It was the 'English Nazarene', William Dyce (1806–64), who had the direction of the School of Design in his hands from 1838 to 1843. Dyce not only rivalled the German Nazarenes at their best in his own paintings (Ford Madox Brown recalling that when the Nazarene leader Cornelius was invited to decorate the Houses of Parliament he replied that there was no need of him when Britain had Dyce (fn. 10)) but also had an intensely practical attitude towards teaching the elements of industrial design in each material. 'Dyce came to grief', as Quentin Bell says, 'not because his methods were wrong, nor even because the manufacturers did not want them, but because he was unable to manage a factious and unbusiness-like Council'. (fn. 11) Yet it was Dyce who established the aims which South Kensington was to pursue in the following decade, not only educationally in the direct sense but also in the provision of a suitably didactic environment. It was Dyce who was awarded the first commission for mural painting in the new Houses of Parliament by the Royal Commission on the buildings' decorations, which, with Albert as chairman and Eastlake as secretary, had been the Prince's first personal involvement in the public arts in Britain.

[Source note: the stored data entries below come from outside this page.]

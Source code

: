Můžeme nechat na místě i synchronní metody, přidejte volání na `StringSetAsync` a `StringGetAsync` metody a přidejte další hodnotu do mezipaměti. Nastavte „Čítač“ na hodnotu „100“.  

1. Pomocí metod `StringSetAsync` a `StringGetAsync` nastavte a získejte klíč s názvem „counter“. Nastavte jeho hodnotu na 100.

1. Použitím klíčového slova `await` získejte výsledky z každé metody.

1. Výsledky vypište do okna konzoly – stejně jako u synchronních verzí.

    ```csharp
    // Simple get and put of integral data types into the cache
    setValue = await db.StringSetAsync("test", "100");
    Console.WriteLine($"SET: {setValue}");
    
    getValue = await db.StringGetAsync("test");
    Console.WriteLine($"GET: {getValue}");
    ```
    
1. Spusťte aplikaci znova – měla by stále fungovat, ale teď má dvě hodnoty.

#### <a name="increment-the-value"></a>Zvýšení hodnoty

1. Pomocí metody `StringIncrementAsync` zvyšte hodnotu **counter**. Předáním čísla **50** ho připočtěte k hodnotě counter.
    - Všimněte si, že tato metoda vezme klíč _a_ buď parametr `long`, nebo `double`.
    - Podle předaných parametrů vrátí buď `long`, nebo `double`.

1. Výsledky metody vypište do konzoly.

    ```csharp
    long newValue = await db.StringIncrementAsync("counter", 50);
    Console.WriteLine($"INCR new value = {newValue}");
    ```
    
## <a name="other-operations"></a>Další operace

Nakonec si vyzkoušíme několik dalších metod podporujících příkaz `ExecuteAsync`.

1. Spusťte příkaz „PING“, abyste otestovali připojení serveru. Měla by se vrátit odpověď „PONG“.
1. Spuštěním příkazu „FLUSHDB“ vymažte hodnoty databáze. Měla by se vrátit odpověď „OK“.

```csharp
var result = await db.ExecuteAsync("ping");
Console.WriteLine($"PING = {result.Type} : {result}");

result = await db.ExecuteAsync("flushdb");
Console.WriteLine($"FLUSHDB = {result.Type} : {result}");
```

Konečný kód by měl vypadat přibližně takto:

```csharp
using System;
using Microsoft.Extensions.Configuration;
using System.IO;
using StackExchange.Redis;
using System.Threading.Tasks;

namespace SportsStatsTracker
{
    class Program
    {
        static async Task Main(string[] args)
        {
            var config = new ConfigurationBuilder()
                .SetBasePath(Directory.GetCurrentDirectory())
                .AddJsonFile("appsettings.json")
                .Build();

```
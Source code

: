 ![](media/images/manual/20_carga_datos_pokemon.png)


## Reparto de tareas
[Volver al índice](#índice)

For the physical appearance of the future South Kensington the influence of the Nazarenes on the Prince in the 1840's was very important: Schnorr von Carolsfeld, for example, was visited by Albert at the Munich Academy. Besides their Renaissance belief in the nobility of public art, which through Dyce influenced the English Pre-Raphaelites, they were also pioneers in reviving the medievalist 'workshop' attitude towards truthful craftsmanship, which they brought back from their original artists' colony in Rome. Both didactic murals and meticulous craftsmanship were to be important at South Kensington. Furthermore, in an age seeking justification for its theories in the work of a supposedly pristine past, the Nazarenes were pioneers in taking a scholarly interest in the art of the so-called Primitive painters of the Italian and German trecento and quattrocento. Albert himself, following the example of the pioneer British purchaser, Warner Ottley, built up a remarkable personal collection in the 1840's, with the help of his court designer from Dresden, Ludwig Grüner. The same interest in the Primitive, in direct messages depicted with burning colour, was to be important for the collections of the South Kensington Museum and the devising of an appropriate appearance for the buildings which housed them. The Prince's own special contribution which prepared the way for the Museum was in the systematic cataloguing and recording of works of art, in 1849 those of Osborne House and then from 1853 the great corpus of the works of Raphael. As a former student of the University of Bonn, Albert was above all aware of the Nazarenes' belief, and that of many other Germans, in the virtues of systematic education in historical research as well as in technical processes.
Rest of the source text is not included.